Pasado algunos días, mientras ella seguía celosamente cuidando su criatura, alguien golpeó la puerta y ella rápido fue a abrir. Toda emocionada y llorosa se echó a los pies de aquel visitante, y le oí decir: oh, mi esposo ven, y conoce a tu criatura. Le vi a él avanzar hacia el cuarto donde estaba la criatura y allí la mujer le dijo: mírala, esto es lo que tú deseabas, una niña; siempre deseaste esto, como según tú deseas tener una hija que fuera la niña de tus ojos. El hombre la tomó en sus brazos, la alzó al cielo y dijo: Padre, gracias por concedérmela, tú me la distes y a ti vuelvo con ella.
Mientras esto ocurría, una turba se acercaba a la casa de éstos. Eran las otras mujeres que habían dado a luz con otros hombres, y le gritaban cosas terribles a la mujer que había dado a luz a aquella hermosa niña. Haciéndole violencia a la puerta para derrumbarla, vi como el padre de la niña la agarró [al] frente en sus brazos, y a su esposa la vi asirse de uno de sus brazos, y huyeron por detrás de la casa a las montañas. Allí eran asistidos por ángeles y fueron así liberados de la feroz turba.

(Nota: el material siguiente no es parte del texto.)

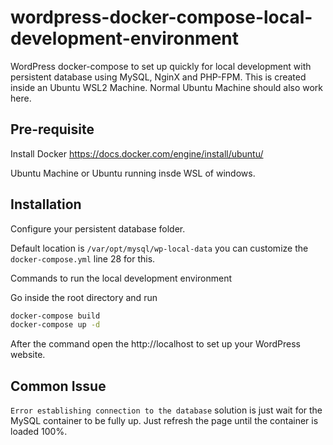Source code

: # wordpress-docker-compose-local-development-environment
WordPress docker-compose to set up quickly for local development with persistent database using MySQL, NginX and PHP-FPM. This is created inside an Ubuntu WSL2 Machine. Normal Ubuntu Machine should also work here.

## Pre-requisite

Install Docker https://docs.docker.com/engine/install/ubuntu/

Ubuntu Machine or Ubuntu running insde WSL of windows.

## Installation

Configure your persistent database folder.

Default location is `/var/opt/mysql/wp-local-data` you can customize the `docker-compose.yml` line 28 for this.

Commands to run the local development environment

Go inside the root directory and run
```sh
docker-compose build
docker-compose up -d
```

After the command open the http://localhost to set up your WordPress website.

## Common Issue

`Error establishing connection to the database` solution is just wait for the MySQL container to be fully up. Just refresh the page until the container is loaded 100%.
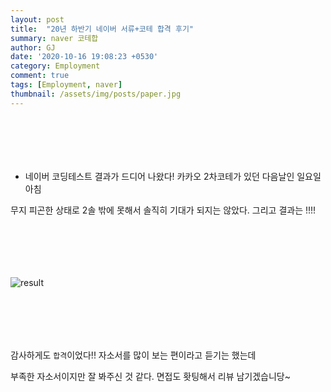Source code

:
 ```yaml
---
layout: post
title:  "20년 하반기 네이버 서류+코테 합격 후기"
summary: naver 코테합
author: GJ
date: '2020-10-16 19:08:23 +0530'
category: Employment
comment: true
tags: [Employment, naver]
thumbnail: /assets/img/posts/paper.jpg
---
```


#  　

* 네이버 코딩테스트 결과가 드디어 나왔다! 카카오 2차코테가 있던 다음날인 일요일 아침

무지 피곤한 상태로 2솔 밖에 못해서 솔직히 기대가 되지는 않았다. 그리고 결과는 !!!!

#  　

![result](https://drive.google.com/uc?export=view&id=1DJkDNAqw4vReJzUQXCW3KFgzOBs6fs8f)


#  　

감사하게도 `합격`이었다!! 자소서를 많이 보는 편이라고 듣기는 했는데

부족한 자소서이지만 잘 봐주신 것 같다. 면접도 홧팅해서 리뷰 남기겠습니당~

En ese momento, ahí desperté. Y se me dijo: salmo 91, repítelo y no lo olvides de tu memoria, porque como te salvó en el pasado, así será para ti y para todo aquel que cree de igual manera hoy.
Quiera Dios que podamos entender lo que el Eterno nos quiere dejar saber en esta hora. Que el Señor nos bendiga.